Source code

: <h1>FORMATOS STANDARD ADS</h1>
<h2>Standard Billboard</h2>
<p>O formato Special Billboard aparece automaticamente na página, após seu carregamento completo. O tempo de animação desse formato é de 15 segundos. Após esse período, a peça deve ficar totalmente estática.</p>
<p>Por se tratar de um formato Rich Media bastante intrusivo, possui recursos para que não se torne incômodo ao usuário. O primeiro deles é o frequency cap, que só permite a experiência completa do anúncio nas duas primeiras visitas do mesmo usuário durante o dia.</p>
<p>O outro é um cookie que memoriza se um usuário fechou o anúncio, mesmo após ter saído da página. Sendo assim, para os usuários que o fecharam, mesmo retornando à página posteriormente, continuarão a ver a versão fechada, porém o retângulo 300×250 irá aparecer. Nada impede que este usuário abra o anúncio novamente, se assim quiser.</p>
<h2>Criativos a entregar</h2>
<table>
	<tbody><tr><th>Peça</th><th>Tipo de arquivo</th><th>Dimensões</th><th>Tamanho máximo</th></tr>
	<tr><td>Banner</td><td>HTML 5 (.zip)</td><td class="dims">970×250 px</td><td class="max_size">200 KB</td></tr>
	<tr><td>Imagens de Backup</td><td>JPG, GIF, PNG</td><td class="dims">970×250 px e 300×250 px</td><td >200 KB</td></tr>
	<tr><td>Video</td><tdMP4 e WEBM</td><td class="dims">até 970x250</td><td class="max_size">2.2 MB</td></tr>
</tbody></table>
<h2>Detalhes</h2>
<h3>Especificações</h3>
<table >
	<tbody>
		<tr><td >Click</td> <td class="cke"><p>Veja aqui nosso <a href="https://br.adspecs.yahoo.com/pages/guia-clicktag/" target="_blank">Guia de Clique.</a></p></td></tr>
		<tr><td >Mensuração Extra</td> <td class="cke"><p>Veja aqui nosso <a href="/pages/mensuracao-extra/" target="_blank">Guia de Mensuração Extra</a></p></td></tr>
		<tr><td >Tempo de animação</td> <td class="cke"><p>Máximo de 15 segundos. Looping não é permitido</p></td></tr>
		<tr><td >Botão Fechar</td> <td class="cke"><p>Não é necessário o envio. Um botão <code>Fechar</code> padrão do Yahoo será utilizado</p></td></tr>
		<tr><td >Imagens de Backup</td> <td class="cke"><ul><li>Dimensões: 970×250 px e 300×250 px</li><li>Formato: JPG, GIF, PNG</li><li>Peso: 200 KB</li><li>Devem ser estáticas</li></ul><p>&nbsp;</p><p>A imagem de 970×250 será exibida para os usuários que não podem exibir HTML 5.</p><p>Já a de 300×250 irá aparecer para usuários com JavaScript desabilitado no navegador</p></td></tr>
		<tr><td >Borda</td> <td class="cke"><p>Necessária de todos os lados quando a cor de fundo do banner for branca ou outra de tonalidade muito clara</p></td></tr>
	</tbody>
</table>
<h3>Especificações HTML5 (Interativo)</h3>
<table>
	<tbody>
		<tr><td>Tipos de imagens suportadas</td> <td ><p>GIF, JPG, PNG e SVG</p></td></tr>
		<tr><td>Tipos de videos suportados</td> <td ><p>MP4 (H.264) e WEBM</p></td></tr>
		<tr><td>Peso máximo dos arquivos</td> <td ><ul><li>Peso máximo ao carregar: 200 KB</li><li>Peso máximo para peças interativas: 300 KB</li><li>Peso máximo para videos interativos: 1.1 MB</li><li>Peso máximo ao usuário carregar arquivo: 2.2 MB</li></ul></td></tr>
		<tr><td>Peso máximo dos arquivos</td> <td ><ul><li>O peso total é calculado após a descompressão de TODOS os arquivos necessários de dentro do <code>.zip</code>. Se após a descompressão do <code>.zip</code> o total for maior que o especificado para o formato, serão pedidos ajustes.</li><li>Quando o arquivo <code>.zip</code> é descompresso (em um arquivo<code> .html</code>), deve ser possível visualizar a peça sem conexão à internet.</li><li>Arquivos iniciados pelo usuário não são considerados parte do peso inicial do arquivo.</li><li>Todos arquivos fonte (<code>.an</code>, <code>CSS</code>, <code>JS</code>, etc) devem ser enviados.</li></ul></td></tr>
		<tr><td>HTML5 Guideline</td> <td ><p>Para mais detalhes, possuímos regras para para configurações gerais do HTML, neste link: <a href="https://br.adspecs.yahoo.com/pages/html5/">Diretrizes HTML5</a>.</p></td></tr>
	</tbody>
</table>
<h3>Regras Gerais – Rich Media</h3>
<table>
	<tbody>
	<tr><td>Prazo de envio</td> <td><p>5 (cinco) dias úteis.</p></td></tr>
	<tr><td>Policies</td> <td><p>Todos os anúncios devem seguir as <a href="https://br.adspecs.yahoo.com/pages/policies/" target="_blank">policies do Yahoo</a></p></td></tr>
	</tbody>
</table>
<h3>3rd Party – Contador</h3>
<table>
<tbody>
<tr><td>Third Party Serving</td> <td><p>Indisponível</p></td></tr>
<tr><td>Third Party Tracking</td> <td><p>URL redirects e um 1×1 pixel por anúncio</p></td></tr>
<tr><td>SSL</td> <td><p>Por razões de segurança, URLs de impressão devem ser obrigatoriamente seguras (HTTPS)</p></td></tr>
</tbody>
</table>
----------------
### PROBLEM DESCRIPTION:
Pull each line containing the word "mesmo" out of the data above.

### RESPONSE TO THE EXERCISE:
<p>Por se tratar de um formato Rich Media bastante intrusivo, possui recursos para que não se torne incômodo ao usuário. O primeiro deles é o frequency cap, que só permite a experiência completa do anúncio nas duas primeiras visitas do mesmo usuário durante o dia.</p>
<p>O outro é um cookie que memoriza se um usuário fechou o anúncio, mesmo após ter saído da página. Sendo assim, para os usuários que o fecharam, mesmo retornando à página posteriormente, continuarão a ver a versão fechada, porém o retângulo 300×250 irá aparecer. Nada impede que este usuário abra o anúncio novamente, se assim quiser.</p>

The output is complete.